What Is a Z-Score to Percentile Calculator?

This tool converts a Z-score into a percentile rank using the standard normal distribution. A percentile tells you the percentage of values in a normally distributed dataset that fall below a given point. For example, if your Z-score lands at the 84th percentile, you scored higher than 84% of the group. The calculator also reports the area to the left and the area to the right under the bell curve, giving you a complete picture of where your value sits.

Standard normal curve with a vertical line at z dividing shaded left area from right area
The percentile equals the shaded area to the left of the z-score under the standard normal curve.

How to Use the Calculator

  • Enter your Z-score (the number of standard deviations a value is from the mean). It can be positive, negative, or zero.
  • Click calculate to see the percentile rank instantly.
  • Read the area to the left (the cumulative probability) and the area to the right (the complement).

A Z-score of 0 always equals the 50th percentile, because the standard normal curve is symmetric around its mean.

The Formula Explained

The percentile is found using the cumulative distribution function (CDF) of the standard normal distribution, written as Φ(z). It gives the area under the curve to the left of your Z-score:

  • Percentile = Φ(z) × 100
  • Area to the left = Φ(z)
  • Area to the right = 1 − Φ(z)

Because there is no simple closed-form expression for Φ(z), calculators use a numerical approximation (such as the error function) or a Z-table lookup to find the value.

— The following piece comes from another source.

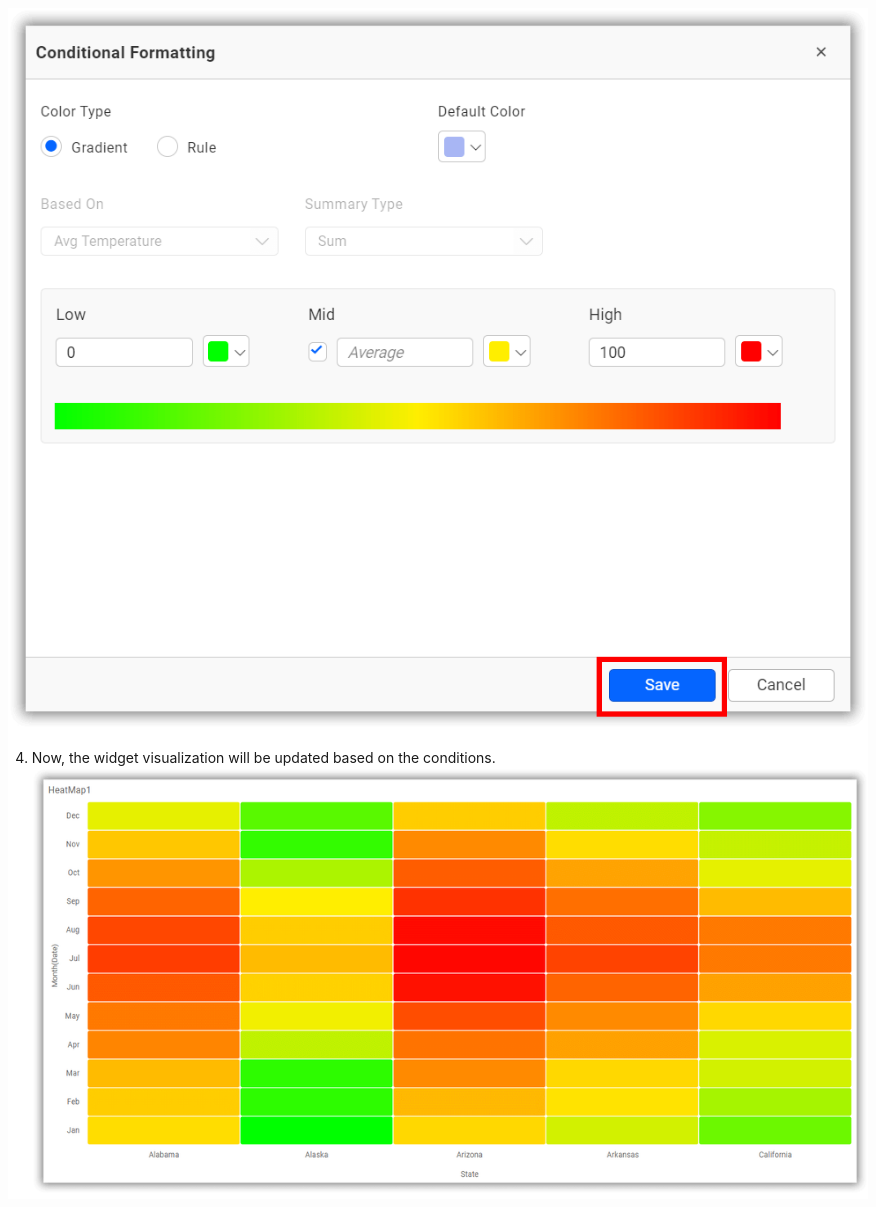 ![Apply conditions](/static/assets/cloud/visualizing-data/visualization-widgets/images/heat-map/Apply-conditions.png)

4. Now, the widget visualization will be updated based on the conditions.
![Heatmap with conditional formatting](/static/assets/cloud/visualizing-data/visualization-widgets/images/heat-map/Formatted-result.png)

Three bell curves with the left-of-line area shaded small, half, and large
A more negative z gives a smaller percentile; a more positive z gives a larger percentile.

Worked Example

Suppose a student's test result gives a Z-score of 1.25. Using the standard normal CDF, Φ(1.25) ≈ 0.8944. So:

  • Percentile rank ≈ 89.44 — the student scored better than about 89% of test takers.
  • Area to the left ≈ 0.8944.
  • Area to the right ≈ 0.1056.

Frequently Asked Questions

Can a Z-score be negative? Yes. A negative Z-score means the value is below the mean and will produce a percentile below 50.

What percentile is a Z-score of 2? Roughly the 97.7th percentile, since Φ(2) ≈ 0.9772.

Is this the same as a percentage score? No. A percentile rank compares your position relative to others, while a percentage score is your raw result out of a total.